I also did not realize just how much out of cage time rats needed before I started reading more things on here... now they have much more free range time, and it almost instantly solved the apparent aggression between my two half-brother rats.


----------



## ksaxton (Apr 20, 2014)

One of my biggest strenths and weaknesses as a rat owner is I am extremely frugal, maybe even a cheapskate. I rarely buy anything for myself anymore, and when I do its always from Goodwill or places similar. Because of my thriftyness and frugality, I'm able to stretch every penny to give my rats everything they need. But I also have a really hard time spending money, and I always have to price check everything and spend up to 15 minutes in a store just debating what to buy. Because of this I have yet to buy my four the lava ledges I have been meaning to get. I also always try to wait as long as possible before spending money on anything, which can have really bad consequences if I wait too long.

Another thing I could be better at is free range time. My four get at least an hour a day, but they want more and with school being out theres really no good excuse for them not getting it other than I'm just a lazy selfish rat parent. Sometimes I feel especially bad for my girl Naydeen because she is always begging to get out of the cage. No matter what time of day it is, as soon as she hears me near the cage she will spring out of bed and run to the door, ready to go. She's so smart and clearly needs more stimulation than the others, but usually she only gets out during group time. Her personality makes me think she would make a really good true shoulder rat if only I had the patience and bravery. I need to start giving her extra attention, shes always so eager to get involved in anything I'm doing.


----------



## mimsy (Jun 8, 2014)

Ksaxton, funny you mention the lava ledges, I've been waiting to get them myself. But for me it's because I want enough things to buy to get free shipping. So far on my list is those and I found a great food my conure will eat, i need a little more then I can hit send. I got laid off awhile back so I'm extremely careful with the funds.

My rats are only caged while I sleep. Buttercup sometimes stays in bed with me cause I'm having problems with her having some anxiety if she is not glued to part of me.
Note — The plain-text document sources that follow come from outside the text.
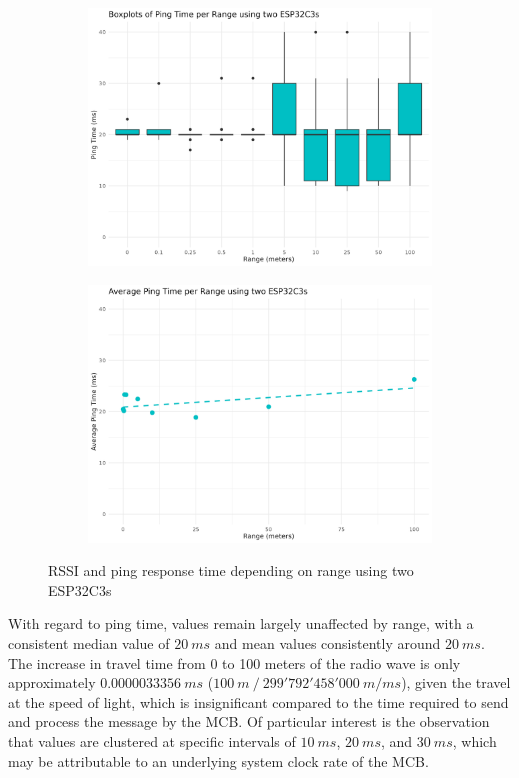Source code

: \begin{figure}[ht]
    \begin{subfigure}{0.45\textwidth}
        \includegraphics[width=\linewidth]{rstudio/analysis/plots/ESP32C3_ping_box.png}
    \end{subfigure}
    \begin{subfigure}{0.45\textwidth}
        \includegraphics[width=\linewidth]{rstudio/analysis/plots/ESP32C3_avg_ping.png}
    \end{subfigure}
    \vspace{\ftspace}
    \caption{RSSI and ping response time depending on range using two ESP32C3s}
    \label{fig:rssipingrange_esp32c3}
\end{figure}

With regard to ping time, values remain largely unaffected by range, with a consistent median value of $20\ ms$ and mean values consistently around $20\ ms$. The increase in travel time from 0 to 100 meters of the radio wave is only approximately $0.0000033356\ ms$ ($100\ m\ /\ 299'792'458'000\ m/ms$), given the travel at the speed of light, which is insignificant compared to the time required to send and process the message by the MCB. Of particular interest is the observation that values are clustered at specific intervals of $10\ ms$, $20\ ms$, and $30\ ms$, which may be attributable to an underlying system clock rate of the MCB.

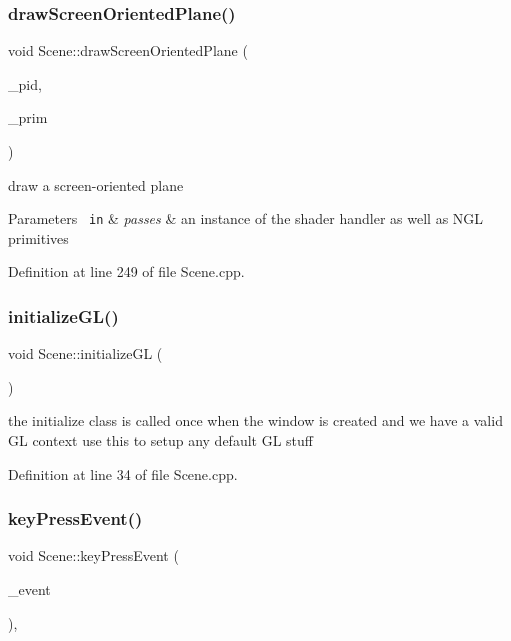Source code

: \subsubsection{drawScreenOrientedPlane()}
{\footnotesize\ttfamily void Scene\+::draw\+Screen\+Oriented\+Plane (\begin{DoxyParamCaption}\item[{G\+Luint}]{\+\_\+pid,  }\item[{ngl\+::\+V\+A\+O\+Primitives $\ast$}]{\+\_\+prim }\end{DoxyParamCaption})\hspace{0.3cm}{\ttfamily [private]}}



draw a screen-\/oriented plane 


\begin{DoxyParams}[1]{Parameters}
\mbox{\texttt{ in}}  & {\em passes} & an instance of the shader handler as well as N\+GL primitives \\
\hline
\end{DoxyParams}


Definition at line 249 of file Scene.\+cpp.

\mbox{\label{class_scene_a0342c4d5793669ee7498a75c13026880}} 
\subsubsection{initializeGL()}
{\footnotesize\ttfamily void Scene\+::initialize\+GL (\begin{DoxyParamCaption}{ }\end{DoxyParamCaption})\hspace{0.3cm}{\ttfamily [override]}}



the initialize class is called once when the window is created and we have a valid GL context use this to setup any default GL stuff 



Definition at line 34 of file Scene.\+cpp.

\mbox{\label{class_scene_a5d59a1d3162e89478fd3f4d54efdee01}} 
\subsubsection{keyPressEvent()}
{\footnotesize\ttfamily void Scene\+::key\+Press\+Event (\begin{DoxyParamCaption}\item[{Q\+Key\+Event $\ast$}]{\+\_\+event }\end{DoxyParamCaption})\hspace{0.3cm}{\ttfamily [override]}, {\ttfamily [private]}}



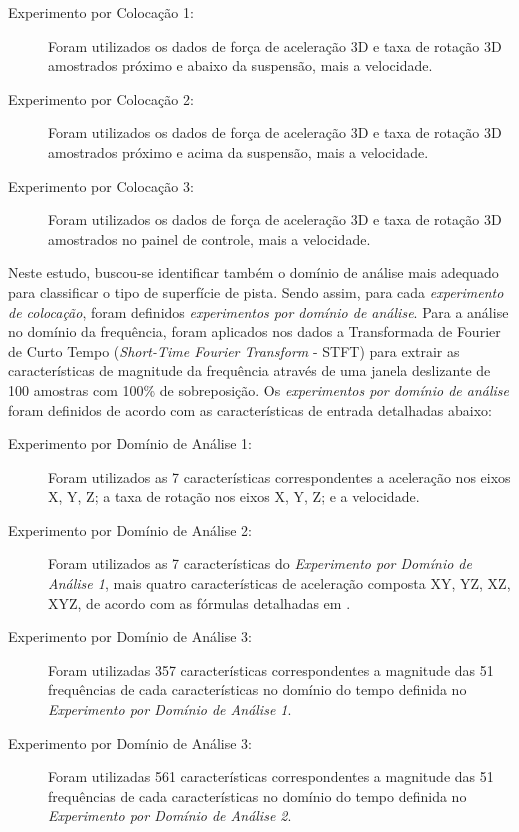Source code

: \begin{description}
	
	\item[Experimento por Colocação 1:] Foram utilizados os dados de força de aceleração 3D e taxa de rotação 3D amostrados próximo e abaixo da suspensão, mais a velocidade.
    
    \item[Experimento por Colocação 2:] Foram utilizados os dados de força de aceleração 3D e taxa de rotação 3D amostrados próximo e acima da suspensão, mais a velocidade.
    
    \item[Experimento por Colocação 3:] Foram utilizados os dados de força de aceleração 3D e taxa de rotação 3D amostrados no painel de controle, mais a velocidade.
    
\end{description}

Neste estudo, buscou-se identificar também o domínio de análise mais adequado para classificar o tipo de superfície de pista. Sendo assim, para cada \emph{experimento de colocação}, foram definidos \emph{experimentos por domínio de análise}. Para a análise no domínio da frequência, foram aplicados nos dados a Transformada de Fourier de Curto Tempo (\textit{Short-Time Fourier Transform} - STFT) para extrair as características de magnitude da frequência através de uma janela deslizante de 100 amostras com 100\% de sobreposição. Os \emph{experimentos por domínio de análise} foram definidos de acordo com as características de entrada detalhadas abaixo:

\begin{description}

    \item[Experimento por Domínio de Análise 1:] Foram utilizados as 7 características correspondentes a aceleração nos eixos X, Y, Z; a taxa de rotação nos eixos X, Y, Z; e a velocidade.
    
    \item[Experimento por Domínio de Análise 2:] Foram utilizados as 7 características do \emph{Experimento por Domínio de Análise 1}, mais quatro características de aceleração composta XY, YZ, XZ, XYZ, de acordo com as fórmulas detalhadas em \cite{Tan2019}.
    
    \item[Experimento por Domínio de Análise 3:] Foram utilizadas 357 características correspondentes a magnitude das 51 frequências de cada características no domínio do tempo definida no \emph{Experimento por Domínio de Análise 1}.
    
    \item[Experimento por Domínio de Análise 3:] Foram utilizadas 561 características correspondentes a magnitude das 51 frequências de cada características no domínio do tempo definida no \emph{Experimento por Domínio de Análise 2}.
    
\end{description}

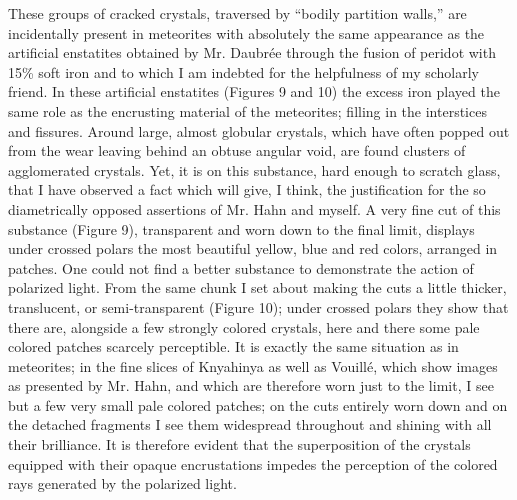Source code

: \documentclass[a4paper, 12pt, oneside]{article}
\begin{document}
These groups of cracked crystals, traversed by ``bodily partition walls,'' are incidentally present in meteorites with absolutely the same appearance as the artificial enstatites obtained by Mr. Daubrée through the fusion of peridot with 15\% soft iron and to which I am indebted for the helpfulness of my scholarly friend. In these artificial enstatites (Figures 9 and 10) the excess iron played the same role as the encrusting material of the meteorites; filling in the interstices and fissures. Around large, almost globular crystals, which have often popped out from the wear leaving behind an obtuse angular void, are found clusters of agglomerated crystals. Yet, it is on this substance, hard enough to scratch glass, that I have observed a fact which will give, I think, the justification for the so diametrically opposed assertions of Mr. Hahn and myself. A very fine cut of this substance (Figure 9), transparent and worn down to the final limit, displays under crossed polars the most beautiful yellow, blue and red colors, arranged in patches. One could not find a better substance to demonstrate the action of polarized light. From the same chunk I set about making the cuts a little thicker, translucent, or semi-transparent (Figure 10); under crossed polars they show that there are, alongside a few strongly colored crystals, here and there some pale colored patches scarcely perceptible. It is exactly the same situation as in meteorites; in the fine slices of Knyahinya as well as Vouillé, which show images as presented by Mr. Hahn, and which are therefore worn just to the limit, I see but a few very small pale colored patches; on the cuts entirely worn down and on the detached fragments I see them widespread throughout and shining with all their brilliance. It is therefore evident that the superposition of the crystals equipped with their opaque encrustations impedes the perception of the colored rays generated by the polarized light.
\end{document}
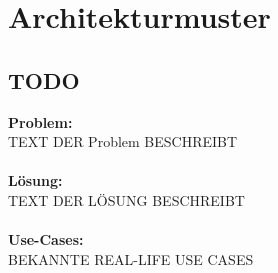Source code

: \documentclass[../main.tex]{subfiles}
\begin{document}
	
	\section{Architekturmuster}
	
	\subsection{TODO}
	\textbf{Problem:}\\
	TEXT DER Problem BESCHREIBT\\\\
	\textbf{Lösung:}\\
	TEXT DER LÖSUNG BESCHREIBT\\\\
	\textbf{Use-Cases:}\\
	BEKANNTE REAL-LIFE USE CASES\\\\
	\clearpage
	
\end{document}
That's a story I'll save for another time though.


----------



## Isamurat (Jul 27, 2012)

I must say i manage to not spend that much on kitting my rat cage out, theres a lot you can get / find / make. I tend to use a lot of brnaches and such which are free and as good as lava ledges at keeping nails short. As are intersting pebbles off the beach. I use a lot of "not sold for rat" things as well which are a lot cheaper generally like plant pots and dog rope toys which can make great rat stuff with minimal adaptions


----------



## Kitterpuss (May 9, 2014)

Great rant Isamurat - lots of food for thought. I must say that the part about being 'at odds with our idea of a perfectly neat house' rang true for me. I'm a neat/clean freak who is a tad obsessive about order and things being in their 'proper' place. The arrival of the rats comes clutter, smell, rat proofing, cardboard box forts and all manner of junk that makes my living space look less than pretty. Worrying about these things is something I'm learning to let go of. The trade off is my wonderful little furry loves who are bringing much joy and fun into my life.


----------



## Marie5656 (Jun 1, 2014)

Very good advice, especially for us new rat owners. Sometimes I feel badly if I have a busy day, and cannot give them as much attention as I would like. I try to at least sit with them and give them lap time when I cannot take them out to play. My husband often has sleepless nights. If he cannot sleep in the middle of the night, he will sit with them too. In fact, I heard him in the living room last night talking with them, using my words and calling them "pretty girls".


----------



## mimsy (Jun 8, 2014)

something we learned back when we first had rats is we can use their fear of jumping from heights to both the rats and ours advantage. There has been plenty of times in the past where I had been working a lot of overtime and didn't have the time to let them out for as long as I like. Even small spaces that are new are interesting. I've moved them from room to room with me and let them explore by letting them run around coffee table, dining table, bathroom counter, ect. This makes it so I can get more time out with them, while I'm doing necessary things like taking a bath, cooking dinner and other householdy things.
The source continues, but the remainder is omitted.